To gain an understanding of employers’ views on managing health and benefits data, the non-profit National Alliance of Healthcare Purchaser Coalitions* (National Alliance) conducted a survey of healthcare purchasers. Commissioned by Geneia , the poll found 97 percent of HR practitioners agree “now more than ever it’s essential to have tools to effectively evaluate data and make informed decisions.” Most respondents (87 percent) say they are familiar with advanced analytics, but current users have a stronger understanding of how this kind of tool helps aggregate data, control spending, and manage health and wellness programs.
“Many employers struggle with massive amounts of data and lack the ability to quickly and easily make informed decisions that shape their benefits programs,” said Mike Thompson, National Alliance president and CEO. “And it’s only getting worse as it’s estimated by 2020 we will have 50 times the amount of data that was available in 2011. Gauging the knowledge and interest level of employers enables the National Alliance and its members to make available programs and tools to help purchasers overcome this challenge.”
Additional findings include:
- 95 percent of respondents are interested in having access to the information that advanced analytics can provide
- 90 percent of respondents said that near-real-time data is imperative to realizing costs savings
- 94 percent agree that “healthcare analytics can help me evaluate which wellness programs would be most effective to offer to my employees”

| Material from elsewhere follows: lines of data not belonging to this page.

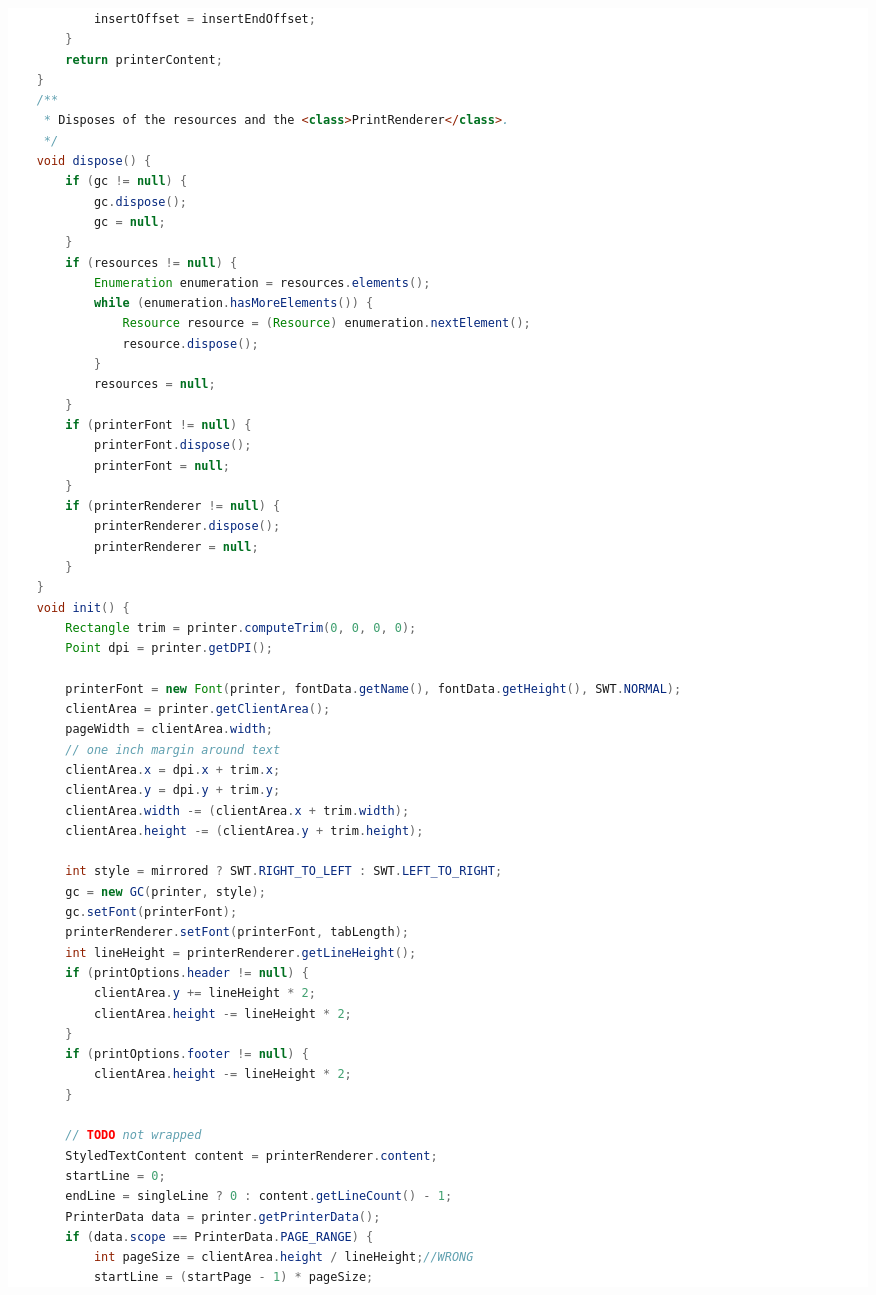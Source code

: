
 ```java
			insertOffset = insertEndOffset;
		}
		return printerContent;
	}
	/**
	 * Disposes of the resources and the <class>PrintRenderer</class>.
	 */
	void dispose() {
		if (gc != null) {
			gc.dispose();
			gc = null;
		}
		if (resources != null) {
			Enumeration enumeration = resources.elements();			
			while (enumeration.hasMoreElements()) {
				Resource resource = (Resource) enumeration.nextElement();
				resource.dispose();
			}
			resources = null;
		}
		if (printerFont != null) {
			printerFont.dispose();
			printerFont = null;
		}
		if (printerRenderer != null) {
			printerRenderer.dispose();
			printerRenderer = null;
		}
	}
	void init() {
		Rectangle trim = printer.computeTrim(0, 0, 0, 0);
		Point dpi = printer.getDPI();
		
		printerFont = new Font(printer, fontData.getName(), fontData.getHeight(), SWT.NORMAL);
		clientArea = printer.getClientArea();
		pageWidth = clientArea.width;
		// one inch margin around text
		clientArea.x = dpi.x + trim.x; 				
		clientArea.y = dpi.y + trim.y;
		clientArea.width -= (clientArea.x + trim.width);
		clientArea.height -= (clientArea.y + trim.height); 

		int style = mirrored ? SWT.RIGHT_TO_LEFT : SWT.LEFT_TO_RIGHT;
		gc = new GC(printer, style);
		gc.setFont(printerFont);
		printerRenderer.setFont(printerFont, tabLength);
		int lineHeight = printerRenderer.getLineHeight();
		if (printOptions.header != null) {
			clientArea.y += lineHeight * 2;
			clientArea.height -= lineHeight * 2;
		}
		if (printOptions.footer != null) {
			clientArea.height -= lineHeight * 2;
		}
		
		// TODO not wrapped
		StyledTextContent content = printerRenderer.content;
		startLine = 0;
		endLine = singleLine ? 0 : content.getLineCount() - 1;
		PrinterData data = printer.getPrinterData();
		if (data.scope == PrinterData.PAGE_RANGE) {
			int pageSize = clientArea.height / lineHeight;//WRONG
			startLine = (startPage - 1) * pageSize;
```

- 83 percent agree that using advanced analytics to understand how your employees use healthcare services, who your high-risk employees are and how to intervene effectively is the only way to lower costs and improve financial results
- When asked about what data and reports would be helpful, the top three responses were data on the number of employees regularly visiting the emergency department but who have not seen their primary care doctor in the last year; timely data on percentage of pre-diabetic employees who have not seen their primary care doctor in the last year; and an evaluation of their company’s healthcare spend against similarly sized companies in their industry or region
- Of respondents who were not currently using advanced analytics tools, the perceived barriers to use were cost (38 percent), insufficient internal resources (31 percent) and needs already supported by health plan or broker (54 percent)
“Healthcare costs are still growing faster than inflation and are expected to increase 6.5 percent through next year, leaving employers, health plans and consumers struggling to find ways to contain costs without sacrificing quality and benefit design,” said Heather Lavoie, Geneia’s chief strategy officer. “At Geneia, we know that the insight gained through advanced analytic tools offers employers the very real possibility of lowering costs while retaining competitive employee benefit programs. In just 20 minutes on our Theon platform, one Fortune 500 client identified more than $500,000 in medical cost savings along with actionable information to address these cost drivers and improve employee health.”
The online survey of human resource and benefits administrators was conducted in August and September 2016. Of the responses received, 89 percent of employers said they were self-funded, 69 percent work for companies that employ more than 1,000 and 60 percent said they are not current users of advanced analytic tools. Regionally, 50 percent of respondents were from the South, 26 percent were from the Northeast, 15 percent were from the West and 9 percent were from the Midwest.